While I've never been to Baltimore, and my years as a street-corner drug-dealer are well behind me now, I have it on better authority than some smug, middle-class Guardianista that The Wire actually is pretty true to life. You probably should believe the hype.
Felicia Pearson, for example, who plays chillingly violent gangster Snoop, asserted in an interview that “my life is like The Wire”. Like many of the show's cast, she had no background in acting and quite a substantial background in street crime, facing manslaughter charges at the age of fourteen. The producers’ decision to cast unknowns like Pearson, and to eschew genre conventions like “previously on...” segments and cross-cutting narrative techniques prevented the show from ever gaining the mass audience or mainstream popularity of a show like The Sopranos, but it did ensure that plot and character — rather than stars and clever techniques — were foregrounded.

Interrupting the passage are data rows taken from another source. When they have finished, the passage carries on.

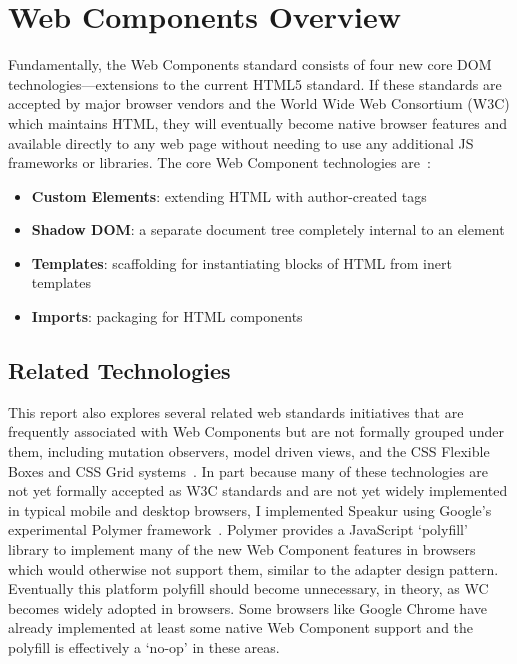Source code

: \section{Web Components Overview}
Fundamentally, the Web Components standard consists of four new core DOM technologies---extensions to the current HTML5 standard.
If these standards are accepted by major browser vendors and the World Wide Web Consortium (W3C)
which maintains HTML, 
they will eventually become native browser features and available directly to any web page without needing to use any additional JS frameworks or libraries. 
The core Web Component technologies are~\cite{penades2015}:
\begin{itemize}
\item
\textbf{Custom Elements}: extending HTML with author-created tags
\item
\textbf{Shadow DOM}: a separate document tree completely internal to an element
\item
\textbf{Templates}: scaffolding for instantiating blocks of HTML from inert templates
\item
\textbf{Imports}: packaging for HTML components
\end{itemize}

\subsection{Related Technologies}
This report also explores several related web standards initiatives that are frequently associated with Web Components 
but are not formally grouped under them, including mutation observers,
model driven views, 
and the CSS Flexible Boxes
and CSS Grid
systems~\cite{w3ccontributors2014,w3ccontributors2015-d,mozillacontributors2015}. 
In part because many of these technologies are not yet formally accepted as W3C standards and are not yet widely implemented in typical mobile and desktop browsers, 
I implemented Speakur using Google's experimental Polymer framework~\cite{polymercontributors2015}.
Polymer provides a JavaScript `polyfill'
library to implement many of the new Web Component features in browsers which would otherwise not support them, 
similar to the adapter design pattern. 
Eventually this platform polyfill should become unnecessary, in theory, as WC becomes widely adopted in browsers.
Some browsers like Google Chrome 
have already implemented at least some native 
Web Component support 
and the polyfill is effectively a `no-op' in these areas.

There’s plenty to get stuck into politically, too. The show’s creator David Simon says that the second season, which focuses on dockworkers and their union, is “a meditation on the death of work and the betrayal of the American working class.…[I]t is a deliberate argument that unencumbered capitalism is not a substitute for social policy; that on its own, without a social compact , raw capitalism is destined to serve the few at the expense of the many.”
That’s not say that the show is, as some have argued, implicitly Marxist, but it is, if nothing else, an honest attempt to depict urban life in a modern city, with all the struggles and tectonic frictions that this entails. There are no cookie-cutter goodies or baddies, just a staggering array of genuinely human characters compelled by socio-economic interests that they are sometimes able to resist and fight against, but which sometimes sweep them along, often despite their better judgement and conscience.
And when a show is driven along by nothing more than a practically unadulterated focus on these struggles, it’s hard for an audience not to get totally and utterly swept up with them too.